The Lake (by Dorothy Massingham and Murray MacDonald; produced by Jed Harris). In this sincere, intelligent but somewhat rambling play, there are two powerful scenes. One occurs when Stella Surrege (Katharine Hepburn), who has broken off a sticky love affair with a horsey neighbor (Geoffrey Wardwell) to marry a kindly, understanding War veteran with £15,000 a year, discovers that she loves her new husband John Clayne . (Colin Clive). It is an hour after their wedding, on a rainy September afternoon. Stella and John are standing under a leaky marquee. Laughing together, they get into their car to go away. The car skids into a lake which fussy old Mrs. Surrege (Frances Starr) has had built beyond the garden. John Clayne is fished out of the lake dead.

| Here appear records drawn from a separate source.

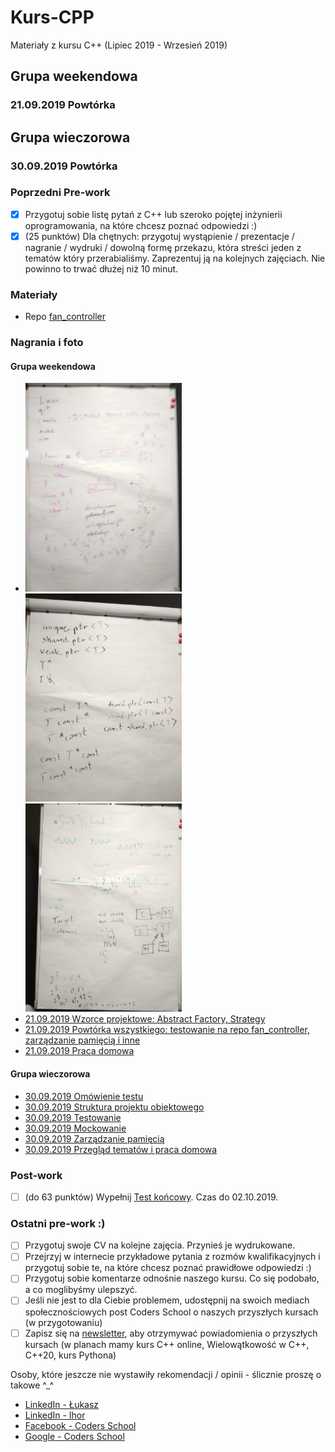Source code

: # Kurs-CPP

Materiały z kursu C++ (Lipiec 2019 - Wrzesień 2019)

## Grupa weekendowa

### 21.09.2019 Powtórka

## Grupa wieczorowa

### 30.09.2019 Powtórka

### Poprzedni Pre-work

- [x] Przygotuj sobie listę pytań z C++ lub szeroko pojętej inżynierii oprogramowania, na które chcesz poznać odpowiedzi :)
- [x] (25 punktów) Dla chętnych: przygotuj wystąpienie / prezentacje / nagranie / wydruki / dowolną formę przekazu, która streści jeden z tematów który przerabialiśmy. Zaprezentuj ją na kolejnych zajęciach. Nie powinno to trwać dłużej niż 10 minut.

### Materiały

- Repo [fan_controller](https://github.com/coders-school/fan_controller)

### Nagrania i foto

#### Grupa weekendowa

- <img src="foto/01_git.jpg" width="250px" /> <img src="foto/02_pointers.jpg" width="250px" />
  <img src="foto/03_fan.jpg" width="250px" />
- [21.09.2019 Wzorce projektowe: Abstract Factory, Strategy](https://www.youtube.com/watch?v=farsBucGoN8&list=PLQqoaQUqs4DCoZOgDbqR-KfGSxParz1Pf&index=49)
- [21.09.2019 Powtórka wszystkiego: testowanie na repo fan_controller, zarządzanie pamięcią i inne](https://www.youtube.com/watch?v=nOK2gZYSTw4&list=PLQqoaQUqs4DCoZOgDbqR-KfGSxParz1Pf&index=50)
- [21.09.2019 Praca domowa](https://www.youtube.com/watch?v=SppB1OZ4N9o&list=PLQqoaQUqs4DCoZOgDbqR-KfGSxParz1Pf&index=51)

#### Grupa wieczorowa

- [30.09.2019 Omówienie testu](https://www.youtube.com/watch?v=eBh77rINbQ4&list=PLQqoaQUqs4DCaFPwa3qfVlJc9YOfZkPAO&index=48)
- [30.09.2019 Struktura projektu obiektowego](https://www.youtube.com/watch?v=Co6qsbvuz7w&list=PLQqoaQUqs4DCaFPwa3qfVlJc9YOfZkPAO&index=49)
- [30.09.2019 Testowanie](https://www.youtube.com/watch?v=6EEPuBKGQ-0&list=PLQqoaQUqs4DCaFPwa3qfVlJc9YOfZkPAO&index=50)
- [30.09.2019 Mockowanie](https://www.youtube.com/watch?v=m_ljQF448aU&list=PLQqoaQUqs4DCaFPwa3qfVlJc9YOfZkPAO&index=51)
- [30.09.2019 Zarządzanie pamięcią](https://www.youtube.com/watch?v=8T7HPryN7BE&list=PLQqoaQUqs4DCaFPwa3qfVlJc9YOfZkPAO&index=52)
- [30.09.2019 Przegląd tematów i praca domowa](https://www.youtube.com/watch?v=oYKvVfFveco&list=PLQqoaQUqs4DCaFPwa3qfVlJc9YOfZkPAO&index=53)

### Post-work

- [ ] (do 63 punktów) Wypełnij [Test końcowy](https://forms.gle/FxJ3b4qyFF8B1dNb9). Czas do 02.10.2019.

### Ostatni pre-work :)

- [ ] Przygotuj swoje CV na kolejne zajęcia. Przynieś je wydrukowane.
- [ ] Przejrzyj w internecie przykładowe pytania z rozmów kwalifikacyjnych i przygotuj sobie te, na które chcesz poznać prawidłowe odpowiedzi :)
- [ ] Przygotuj sobie komentarze odnośnie naszego kursu. Co się podobało, a co moglibyśmy ulepszyć.
- [ ] Jeśli nie jest to dla Ciebie problemem, udostępnij na swoich mediach społecznościowych post Coders School o naszych przyszłych kursach (w przygotowaniu)
- [ ] Zapisz się na [newsletter](https://coders.school/#newsletter), aby otrzymywać powiadomienia o przyszłych kursach (w planach mamy kurs C++ online, Wielowątkowość w C++, C++20, kurs Pythona)

Osoby, które jeszcze nie wystawiły rekomendacji / opinii - ślicznie proszę o takowe \^_\^

- [LinkedIn - Łukasz](https://www.linkedin.com/in/lukaszziobron)
- [LinkedIn - Ihor](https://www.linkedin.com/in/ihor-rudynskyi-86a81b172/)
- [Facebook - Coders School](https://www.facebook.com/szkola.coders.school)
- [Google - Coders School](https://www.google.pl/maps/place/Coders.school/@50.7742468,8.0424075,5z/data=!3m1!4b1!4m5!3m4!1s0x470fc20ffeb98a75:0x9c523147244dbb99!8m2!3d51.1049959!4d17.0086049)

The other moving scene comes four days later, when Stella, dazed by her grief, starts out of the Surrege's drawing room toward the lake to do what she thinks is the only thing left for her to do. Her wise compassionate aunt (Blanche Bates) stops her at the door. They have a conversation from which Stella derives comfort, if not consolation. As the play ends, Stella is again going through the door toward the lake.*
Before The Lake opened in Manhattan last week, with the most expensive premiere of the season, its audience had been led to expect the season's most exciting play. Producer Jed Harris, active on Broadway again after two years of noisily doing nothing, had assembled a good cast, fine sets by Jo Mielziner. For his lead, he had Katharine Hepburn who had left Broadway two years ago after a modest success in The Warrior's Husband. During that interval, with four cinema roles, she had made herself the most talked-about actress in the U. S. Too young and too shy, in the presence of an audience, to seem as commanding a personality on the stage as on the screen, she gave a talented, clever performance marred only by a trick of keying her voice to a high, flat monotone to indicate emotional intensity.
Daughter of a well-to-do Hartford physician, Katharine Hepburn was a member of the Class of 1929 at Bryn Mawr, prefaced her one important Broadway performance in The Warrior's Husband with four small parts and several unproductive engagements as understudy. Since becoming a celebrity, she has fiercely fought to distinguish between her private and her professional life. Of her education, she says: "I never went to Bryn Mawrthat was another Katharine Hepburn." Of her husband. Insurance Broker Ludlow Ogden Smith, whom she married Dec. 12, 1928 and with whom she lives in Manhattan at No. 244 East 49th St.,† she says to interviewers: "I am not married and never was." In Hollywood, Katharine Hepburn lives on a chicken farm with her friend Laura Harding, goes to no parties, calls herself an exhibitionist because she likes to wear overalls to work. When she returns to cinema, she will perform first as Queen Elizabeth, later as Joan of Arc.